Technology bulls on Tuesday actually bought good news, and the Nasdaq 100 spurted 0.5% higher to 14,410, states Jon Markman, editor of Strategic Advantage.

It has been a rough patch for bulls. Sentiment flipped to bearish and professional money managers have used every opportunity to lighten position sizing.

Even good news brought sellers, like the blowout earnings report last week from Meta Platforms (META). Bears started to win the battle of narratives, the idea that valuations are simply too high given the outlook for a 2024 corporate earnings recession.

This talking point is now embedded among pros. The response on Tuesday to a stronger financial report at Arista Networks (ANET) was a welcome respite for bulls. Arista is a major supplier of networking gear to Microsoft and Meta Platforms.

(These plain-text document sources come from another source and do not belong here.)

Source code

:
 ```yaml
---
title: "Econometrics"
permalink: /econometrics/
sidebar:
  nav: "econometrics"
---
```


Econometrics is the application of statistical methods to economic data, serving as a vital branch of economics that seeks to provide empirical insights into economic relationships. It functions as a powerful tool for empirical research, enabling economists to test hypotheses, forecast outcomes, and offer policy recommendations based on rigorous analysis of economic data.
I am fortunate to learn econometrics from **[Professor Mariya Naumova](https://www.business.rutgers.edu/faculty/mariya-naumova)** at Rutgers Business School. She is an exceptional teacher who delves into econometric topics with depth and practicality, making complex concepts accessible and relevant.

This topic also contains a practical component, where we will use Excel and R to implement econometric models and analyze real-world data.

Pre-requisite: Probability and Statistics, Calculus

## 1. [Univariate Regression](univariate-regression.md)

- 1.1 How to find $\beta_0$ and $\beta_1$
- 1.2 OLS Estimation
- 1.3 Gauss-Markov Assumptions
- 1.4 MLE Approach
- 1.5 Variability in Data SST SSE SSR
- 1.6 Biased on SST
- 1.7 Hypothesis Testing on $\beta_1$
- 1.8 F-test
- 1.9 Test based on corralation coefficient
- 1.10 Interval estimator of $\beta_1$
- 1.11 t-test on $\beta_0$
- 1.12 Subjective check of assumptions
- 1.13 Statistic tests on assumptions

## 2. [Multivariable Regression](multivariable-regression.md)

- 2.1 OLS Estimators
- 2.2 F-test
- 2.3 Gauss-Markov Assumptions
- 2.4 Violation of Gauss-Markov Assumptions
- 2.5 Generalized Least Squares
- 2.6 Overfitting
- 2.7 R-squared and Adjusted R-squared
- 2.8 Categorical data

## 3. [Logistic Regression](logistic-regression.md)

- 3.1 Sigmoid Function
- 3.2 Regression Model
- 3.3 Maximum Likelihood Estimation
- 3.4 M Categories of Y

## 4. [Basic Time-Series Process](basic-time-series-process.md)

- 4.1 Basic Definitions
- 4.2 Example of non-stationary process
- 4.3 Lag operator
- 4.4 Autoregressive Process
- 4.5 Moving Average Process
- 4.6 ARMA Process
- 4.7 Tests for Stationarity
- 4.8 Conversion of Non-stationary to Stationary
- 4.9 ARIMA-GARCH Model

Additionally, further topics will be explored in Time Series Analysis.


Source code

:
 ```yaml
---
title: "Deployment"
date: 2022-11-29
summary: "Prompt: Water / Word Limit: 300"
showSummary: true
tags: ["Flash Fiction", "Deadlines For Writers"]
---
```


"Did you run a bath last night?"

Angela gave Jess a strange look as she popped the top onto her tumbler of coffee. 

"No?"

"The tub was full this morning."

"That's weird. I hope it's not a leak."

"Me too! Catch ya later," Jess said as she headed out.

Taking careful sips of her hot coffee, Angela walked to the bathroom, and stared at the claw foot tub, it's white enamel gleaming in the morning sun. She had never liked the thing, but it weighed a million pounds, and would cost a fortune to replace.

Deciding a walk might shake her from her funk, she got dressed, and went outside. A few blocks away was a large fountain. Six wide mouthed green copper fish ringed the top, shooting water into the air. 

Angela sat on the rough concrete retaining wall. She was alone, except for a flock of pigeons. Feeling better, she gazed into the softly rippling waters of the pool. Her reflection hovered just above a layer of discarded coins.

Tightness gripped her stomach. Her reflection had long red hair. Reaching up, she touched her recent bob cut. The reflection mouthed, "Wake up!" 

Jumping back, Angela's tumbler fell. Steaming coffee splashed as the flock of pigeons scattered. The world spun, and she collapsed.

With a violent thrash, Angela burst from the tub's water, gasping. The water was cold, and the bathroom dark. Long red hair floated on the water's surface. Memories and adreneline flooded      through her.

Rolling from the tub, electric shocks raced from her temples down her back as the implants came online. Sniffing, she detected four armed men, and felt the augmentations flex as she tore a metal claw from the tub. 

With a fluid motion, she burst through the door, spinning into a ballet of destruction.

Executives at the latter committed last week to $35 billion in 2024 new capital expenditures. This astonishing figure provides a glimpse of the enormous opportunity ahead in artificial intelligence. The biggest companies in the world are spending lavishly to get ahead of AI projects. There will be no earnings recession for IT infrastructure providers.

Arista shares jumped Tuesday by 14% to a record high. The pockets of strength within the NDX make it difficult to totally buy into the bearish doom and gloom. Unlike the S&P 500, technology bulls have yet to cede critical support for the NDX at 13,956, the rising 200-day moving average.

There is resistance for the benchmark at 14,655, and 14,955, the falling 20-day and 50-day moving averages, respectively.

We plan to provide more rationale for a positive point of view for bulls as soon as Wednesday.

Nasdaq Timing Model: Our timing model is now neutral; however, we are looking for a violent rally for the NDX from support at 13,656. We plan to add new bullish positions soon.